Pictures paired with source code:
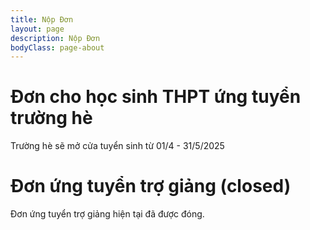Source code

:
```yaml
---
title: Nộp Đơn
layout: page
description: Nộp Đơn
bodyClass: page-about
---
```


# Đơn cho học sinh THPT ứng tuyển trường hè
Trường hè sẽ mở cửa tuyển sinh từ 01/4 - 31/5/2025

# Đơn ứng tuyển trợ giảng (closed)

Đơn ứng tuyển trợ giảng hiện tại đã được đóng.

(Problem to work on):
The records above must be returned exactly, with each picture omitted.

(Answer):
Source code

:
```yaml
---
title: Nộp Đơn
layout: page
description: Nộp Đơn
bodyClass: page-about
---
```


# Đơn cho học sinh THPT ứng tuyển trường hè
Trường hè sẽ mở cửa tuyển sinh từ 01/4 - 31/5/2025

# Đơn ứng tuyển trợ giảng (closed)

Đơn ứng tuyển trợ giảng hiện tại đã được đóng.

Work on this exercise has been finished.